Spatially-Explicit Fish Movements

PIE scientists have been leaders in using anadromous fish movements to inform watershed restoration efforts. Our research on river herring, a declining fish in Massachusetts, is providing new insights into fish ecology as indicators of watershed status, in linking freshwater dynamics to estuarine ecosystem function, and informing watershed restoration.

There is a growing understanding of the need to restore coastal ecosystems to support both natural and human populations. In a degraded, developed watershed, setting realistic goals for restoration is challenging because the human footprint has substantially altered the historic biological and physical characteristics. The maintenance of a resilient population of anadromous fish, i.e., fish that move between the ocean, estuarine and freshwater ecosystems to complete their life cycles, can be a practical and socially important benchmark for coastal ecosystem restoration. Anadromous fish have iconic status in many coastal communities fish. They require connectivity across multiple, historically intact habitats in order to thrive and are particularly vulnerable to detrimental urbanizing human impacts in freshwater and estuarine ecosystems, such as water pollution, water withdrawal, in-stream habitat modification, and fragmentation via dams. Thus, anadromous fish can act as indicators that favorable condidtions exist on a wide scale when their populations are growing or as sentinels of adverse anthropogenic change when populations decline. And because the restoration of anadromous fish attracts interest of the coastal community river herring can serve as a focus for watershed restoration activities (photo right of citizen scientists at a fish ladder; photo Holly Frank).

 

One group of anadromous fish, river herring (alewife and blueback herring), plays a vital role in the function of estuarine ecosystems. By recycling nutrients through feeding and excreting, they can affect ecosystem productivity. As migratory species that are consumed by a variety of piscine, avian, and mammalian predators, they are a key link in food webs. When they return to spawn, spawning adults use the same within river pools and side channels that function to remove nutrients in a stream. Thus, a successful spawning population is also indicative of a stream that also serves to increase water quality by removing nutrients. As multi-scale, multi-discipline indicators of ecosystem function, river herring can guide restoration planning of degraded coastal watersheds.

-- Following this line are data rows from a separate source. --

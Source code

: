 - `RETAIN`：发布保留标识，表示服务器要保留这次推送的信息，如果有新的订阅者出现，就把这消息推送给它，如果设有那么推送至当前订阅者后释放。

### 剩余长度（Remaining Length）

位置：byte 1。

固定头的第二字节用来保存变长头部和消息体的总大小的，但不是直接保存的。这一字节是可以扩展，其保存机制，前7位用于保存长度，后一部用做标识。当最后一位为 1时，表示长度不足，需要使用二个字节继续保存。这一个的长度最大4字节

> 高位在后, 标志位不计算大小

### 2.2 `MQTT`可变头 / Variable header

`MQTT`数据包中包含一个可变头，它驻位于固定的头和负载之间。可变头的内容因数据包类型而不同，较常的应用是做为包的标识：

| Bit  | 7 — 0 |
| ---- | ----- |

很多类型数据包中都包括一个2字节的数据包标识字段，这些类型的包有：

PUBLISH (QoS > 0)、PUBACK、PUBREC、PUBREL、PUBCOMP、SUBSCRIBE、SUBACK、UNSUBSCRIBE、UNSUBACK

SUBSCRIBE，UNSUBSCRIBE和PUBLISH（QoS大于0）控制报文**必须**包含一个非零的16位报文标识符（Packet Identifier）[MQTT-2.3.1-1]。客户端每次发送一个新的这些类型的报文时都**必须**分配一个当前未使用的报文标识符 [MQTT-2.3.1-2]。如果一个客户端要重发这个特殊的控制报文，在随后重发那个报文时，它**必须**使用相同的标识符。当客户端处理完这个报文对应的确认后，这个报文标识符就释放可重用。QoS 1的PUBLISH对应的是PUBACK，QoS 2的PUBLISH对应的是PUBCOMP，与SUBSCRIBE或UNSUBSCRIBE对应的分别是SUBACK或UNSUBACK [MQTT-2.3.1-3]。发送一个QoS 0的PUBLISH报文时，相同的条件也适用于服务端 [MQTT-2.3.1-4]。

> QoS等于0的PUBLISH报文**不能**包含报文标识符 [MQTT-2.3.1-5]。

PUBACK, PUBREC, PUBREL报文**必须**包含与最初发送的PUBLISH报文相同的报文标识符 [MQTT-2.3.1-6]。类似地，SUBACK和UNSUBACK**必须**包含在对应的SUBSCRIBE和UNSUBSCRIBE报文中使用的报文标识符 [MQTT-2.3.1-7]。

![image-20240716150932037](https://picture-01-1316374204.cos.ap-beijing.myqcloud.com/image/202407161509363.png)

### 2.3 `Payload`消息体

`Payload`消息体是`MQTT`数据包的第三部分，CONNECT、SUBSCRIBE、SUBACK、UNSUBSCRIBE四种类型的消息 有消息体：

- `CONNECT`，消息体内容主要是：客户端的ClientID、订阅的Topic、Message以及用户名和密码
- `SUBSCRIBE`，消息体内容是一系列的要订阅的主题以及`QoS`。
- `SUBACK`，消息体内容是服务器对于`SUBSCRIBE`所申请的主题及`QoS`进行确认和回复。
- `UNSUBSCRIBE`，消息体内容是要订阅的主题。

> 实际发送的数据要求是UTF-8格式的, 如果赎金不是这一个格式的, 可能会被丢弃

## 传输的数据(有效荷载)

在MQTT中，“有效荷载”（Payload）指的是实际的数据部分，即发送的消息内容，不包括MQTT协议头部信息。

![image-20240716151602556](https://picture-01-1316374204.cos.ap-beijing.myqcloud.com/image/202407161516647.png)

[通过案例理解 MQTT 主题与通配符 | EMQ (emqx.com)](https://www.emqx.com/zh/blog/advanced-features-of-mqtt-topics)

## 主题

Top left: Release sites (stars) and sampling points (numbers) on Ipswich River.  Circled sites are pools where fish spent most time.  Stocked alewives released upstream (bottom left) and native alewives released at downstream (top right) and upstream (bottom right) locations all remained in pool habitat near where they were released. (Modified from Frank et al. (2011))

 

Restoration of these fish and using them as effective ecosystem indicators require knowledge of spatially explicit habitat use and movements within freshwater. By radiotracking both native and transplanted alewives in the Ipswich River (above), we found evidence that river herring have a more sophisticated 'sense of place' than previously suspected. Both groups of alewives spent most of their time in the pool habitats where they were released, however, native fish remained in the river system much longer than transplanted fish. This suggests that river herring are looking for specific biophysical aspects of rivers, most likely learned from their previous experience in their native river, for spawning and rearing of young. River and fish restoration will require an understanding of the behavior and expectations of fish. Consequently, a more sophisticated fish and watershed restoration strategy is required than simply transferring spawning fish among river systems, the traditional method used by management agencies. More careful consideration must be given to matching the appropriate configuration of within river habitats, hydrological conditions, zooplankton production, and predator-free refuges to the choice of source populations. Our river herring research is an innovative integration of organismal behavior, riverscape ecology, and human dimensions that provides important insights into viable approaches for coastal ecosystem restoration.

For further reading:

  • Frank, H. J., M. E. Mather, J. M. Smith, R. M. Muth, J. T. Finn, S. D. McCormick. 2009. What is 'fallback'?: metrics needed to assess telemetry tag effects on anadromous fish behavior. Hydrobiologia 35: 237-249.
  • Frank, H. J., M. E. Mather, R. M. Muth, S. M. Pautzke, J. M. Smith, J. T. Finn. 2009. The Adopt-a-Herring program as a fisheries conservation tool. Fisheries 34: 496-507.
  • Frank, H. J., M. E. Mather, J. M. Smith, R. M. Muth, J. T. Finn. 2011. Role of origin and release location in pre-spawning movements of anadromous alewives. Fisheries Management and Ecology. 18(1):12-24.